Daily Report

Thailand's Thaksin to take refuge in Nicaragua?

Nicaragua has issued a passport for Thailand's former prime minister Thaksin Shinawatra, Thai authorities have verified. The document allows Thaksin—wanted in Thailand on charges of inciting the recent political riots—to travel internationally. His previous passport had been revoked, and he is currently in hiding. During the protests, he hopped from Australia, China, Hong Kong, Dubai and Cambodia in his private jet, issuing video messages to his followers. The Thai ambassador to Mexico met with the Nicaraguan ambassador to that nation April 17, to convey the message that the Thai government does not wish to see Thaksin using any country as an off-shore base to destabilise the Kingdom. The Thai ambassador also requested Nicaragua extradite Thaksin, although Thailand and Nicaragua have no extradition treaty. (Electric News Paper, Singapore, April 19; Thai News Agency, April 17)

Bolivia: Croatian militants in Evo Morales assassination plot?

President Evo Morales said three men shot dead by an elite National Police squad in the eastern city of Santa Cruz on April 16 were involved in a foiled plot to assassinate him. Police officials said the three men—identified as a Romanian, an Irishman and a Bolivian—were killed after they opened fire on commandos who tried to enter their room on the fourth floor of the Hotel Las Américas. A Hungarian and a Bolivian were taken into custody in connection to the shootout. Bolivia's official news agency described the five men implicated as mercenaries belonging to a "terrorist cell."

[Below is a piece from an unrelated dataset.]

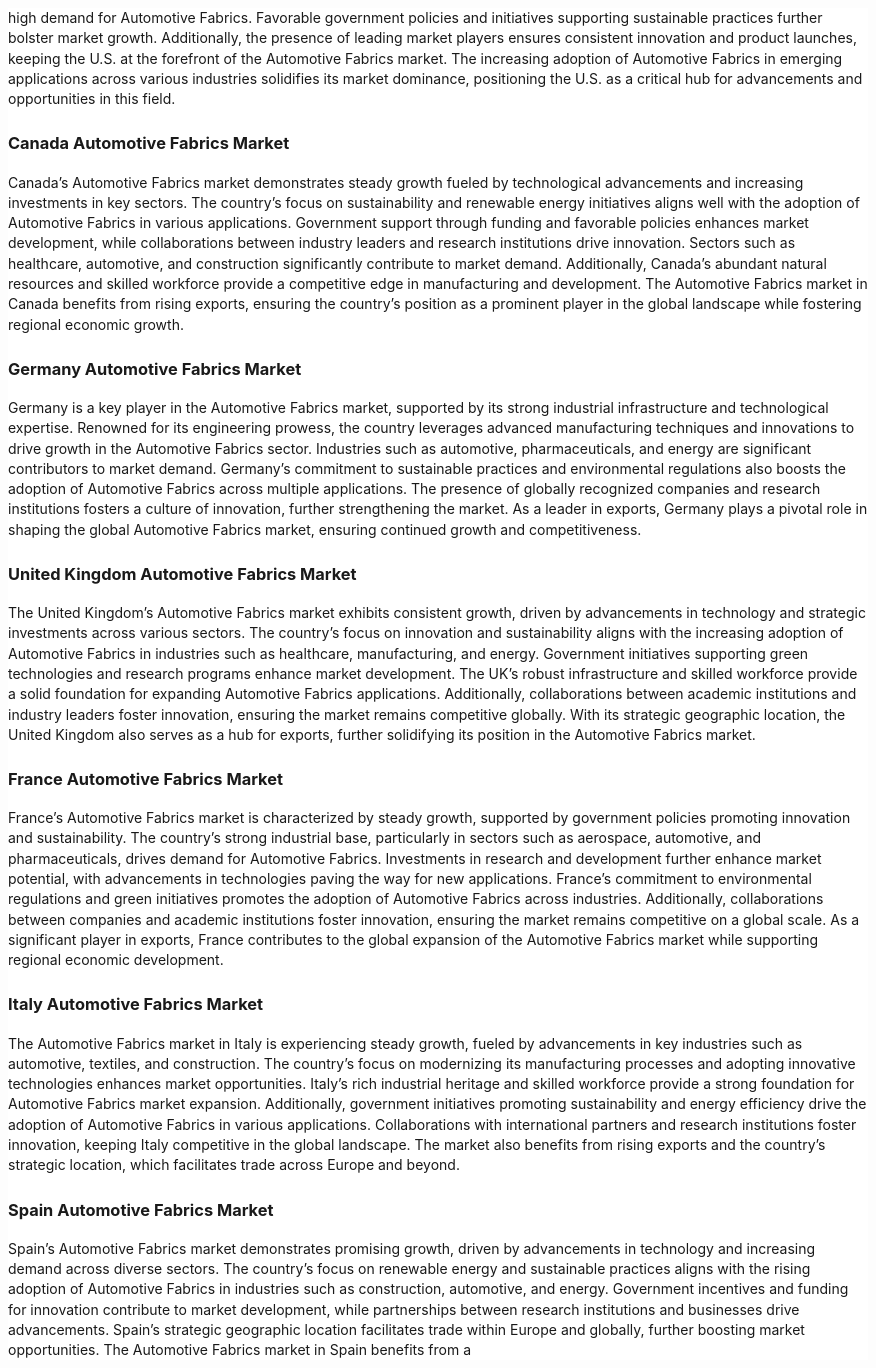 high demand for Automotive Fabrics. Favorable government policies and initiatives supporting sustainable practices further bolster market growth. Additionally, the presence of leading market players ensures consistent innovation and product launches, keeping the U.S. at the forefront of the Automotive Fabrics market. The increasing adoption of Automotive Fabrics in emerging applications across various industries solidifies its market dominance, positioning the U.S. as a critical hub for advancements and opportunities in this field.</p><h3>Canada Automotive Fabrics Market</h3><p>Canada&rsquo;s Automotive Fabrics market demonstrates steady growth fueled by technological advancements and increasing investments in key sectors. The country&rsquo;s focus on sustainability and renewable energy initiatives aligns well with the adoption of Automotive Fabrics in various applications. Government support through funding and favorable policies enhances market development, while collaborations between industry leaders and research institutions drive innovation. Sectors such as healthcare, automotive, and construction significantly contribute to market demand. Additionally, Canada&rsquo;s abundant natural resources and skilled workforce provide a competitive edge in manufacturing and development. The Automotive Fabrics market in Canada benefits from rising exports, ensuring the country&rsquo;s position as a prominent player in the global landscape while fostering regional economic growth.</p><h3>Germany Automotive Fabrics Market</h3><p>Germany is a key player in the Automotive Fabrics market, supported by its strong industrial infrastructure and technological expertise. Renowned for its engineering prowess, the country leverages advanced manufacturing techniques and innovations to drive growth in the Automotive Fabrics sector. Industries such as automotive, pharmaceuticals, and energy are significant contributors to market demand. Germany&rsquo;s commitment to sustainable practices and environmental regulations also boosts the adoption of Automotive Fabrics across multiple applications. The presence of globally recognized companies and research institutions fosters a culture of innovation, further strengthening the market. As a leader in exports, Germany plays a pivotal role in shaping the global Automotive Fabrics market, ensuring continued growth and competitiveness.</p><h3>United Kingdom Automotive Fabrics Market</h3><p>The United Kingdom&rsquo;s Automotive Fabrics market exhibits consistent growth, driven by advancements in technology and strategic investments across various sectors. The country&rsquo;s focus on innovation and sustainability aligns with the increasing adoption of Automotive Fabrics in industries such as healthcare, manufacturing, and energy. Government initiatives supporting green technologies and research programs enhance market development. The UK&rsquo;s robust infrastructure and skilled workforce provide a solid foundation for expanding Automotive Fabrics applications. Additionally, collaborations between academic institutions and industry leaders foster innovation, ensuring the market remains competitive globally. With its strategic geographic location, the United Kingdom also serves as a hub for exports, further solidifying its position in the Automotive Fabrics market.</p><h3>France Automotive Fabrics Market</h3><p>France&rsquo;s Automotive Fabrics market is characterized by steady growth, supported by government policies promoting innovation and sustainability. The country&rsquo;s strong industrial base, particularly in sectors such as aerospace, automotive, and pharmaceuticals, drives demand for Automotive Fabrics. Investments in research and development further enhance market potential, with advancements in technologies paving the way for new applications. France&rsquo;s commitment to environmental regulations and green initiatives promotes the adoption of Automotive Fabrics across industries. Additionally, collaborations between companies and academic institutions foster innovation, ensuring the market remains competitive on a global scale. As a significant player in exports, France contributes to the global expansion of the Automotive Fabrics market while supporting regional economic development.</p><h3>Italy Automotive Fabrics Market</h3><p>The Automotive Fabrics market in Italy is experiencing steady growth, fueled by advancements in key industries such as automotive, textiles, and construction. The country&rsquo;s focus on modernizing its manufacturing processes and adopting innovative technologies enhances market opportunities. Italy&rsquo;s rich industrial heritage and skilled workforce provide a strong foundation for Automotive Fabrics market expansion. Additionally, government initiatives promoting sustainability and energy efficiency drive the adoption of Automotive Fabrics in various applications. Collaborations with international partners and research institutions foster innovation, keeping Italy competitive in the global landscape. The market also benefits from rising exports and the country&rsquo;s strategic location, which facilitates trade across Europe and beyond.</p><h3>Spain Automotive Fabrics Market</h3><p>Spain&rsquo;s Automotive Fabrics market demonstrates promising growth, driven by advancements in technology and increasing demand across diverse sectors. The country&rsquo;s focus on renewable energy and sustainable practices aligns with the rising adoption of Automotive Fabrics in industries such as construction, automotive, and energy. Government incentives and funding for innovation contribute to market development, while partnerships between research institutions and businesses drive advancements. Spain&rsquo;s strategic geographic location facilitates trade within Europe and globally, further boosting market opportunities. The Automotive Fabrics market in Spain benefits from a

Palestinian killed in West Bank protest

Palestinian sources reported April 17 that a local protester was killed after being hit in the chest by a tear gas canister during a demonstration against the separation wall in the West Bank village of Bilin. Village resident Bassem Ibrahim Abu-Rahma, 30, was evacuated to a Ramallah hospital, where he died of his wounds. The army confirmed the report of his death, and IDF representatives met with Palestinian officials later in the day as part of a joint investigation into the incident. (YNet, April 17).

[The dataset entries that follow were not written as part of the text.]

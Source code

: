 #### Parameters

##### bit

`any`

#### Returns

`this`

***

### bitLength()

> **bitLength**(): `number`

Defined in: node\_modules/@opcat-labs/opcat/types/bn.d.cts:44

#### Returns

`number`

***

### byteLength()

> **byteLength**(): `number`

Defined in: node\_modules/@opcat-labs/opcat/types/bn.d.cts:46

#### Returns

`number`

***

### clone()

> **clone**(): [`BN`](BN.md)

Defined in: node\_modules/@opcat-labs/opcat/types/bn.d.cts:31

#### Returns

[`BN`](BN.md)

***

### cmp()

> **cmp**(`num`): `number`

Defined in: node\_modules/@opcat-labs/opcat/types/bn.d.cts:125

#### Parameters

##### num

Chechnya: Russia ends 10-year "counter-terrorism operation"

Citing stabilization brought about by pro-Moscow Chechen leader Ramzan Kadyrov, Russian authorities announced they are ending the decade-long "counter-terrorism operation" in Chechnya. Russia boasts that violence and terrorism in the southern Muslim republic have been put down—but sporadic violence persists, and human rights groups have accused Kadyrov of using militias to commit widespread abuses against the Chechen people.

Somalia's parliament votes to adopt sharia law

The Somali parliament voted April 18 to adopt Islamic sharia law. A parliamentary spokesperson said that more than 300 Somali MPs voted for the implementation of sharia as part of an attempt by Somali President Sharif Sheikh Ahmed to bring stability to the "failed state." Last month, Ahmed announced that he would support the imposition of a moderate form of sharia as part of a cease-fire agreement with the country's Hizb al-Islamiya and al-Shabaab rebels.

EPA claims power to regulate greenhouse gases

Greenhouse gases contribute to air pollution that may endanger public health or welfare, the US Environmental Protection Agency found April 17, under a scientific review ordered in 2007 by the Supreme Court. The proposed finding states: "In both magnitude and probability, climate change is an enormous problem. The greenhouse gases that are responsible for it endanger public health and welfare within the meaning of the Clean Air Act."

DC Circuit halts offshore drilling programs

A three judge panel of the US Court of Appeals for the DC Circuit vacated April 17 the Bush-era program for leasing of land for oil and gas drilling on the US Outer Continental Shelf (OCS) along the Alaskan coast. The court held that the Department of Interior had not carried out an environmental sensitivity study in accordance with the Outer Continental Shelf Lands Act (OCSLA) when it ranked the sensitivity of various program areas in the Beaufort, Bering, and Chukchi seas only in terms of the physical characteristics of the shoreline of those areas.

Iran imprisons US journalist on espionage charges

The Revolutionary Court of Iran convicted US journalist Roxana Saberi of espionage, sentencing her to eight years in prison, according to her lawyer April 18. The trial, in which Saberi was accused of passing classified information to US intelligence agencies, was conducted earlier this week in proceedings closed to the public, and news of her conviction came from press contact with Saberi's father and her lawyer, Abdolsamad Khorramshahi.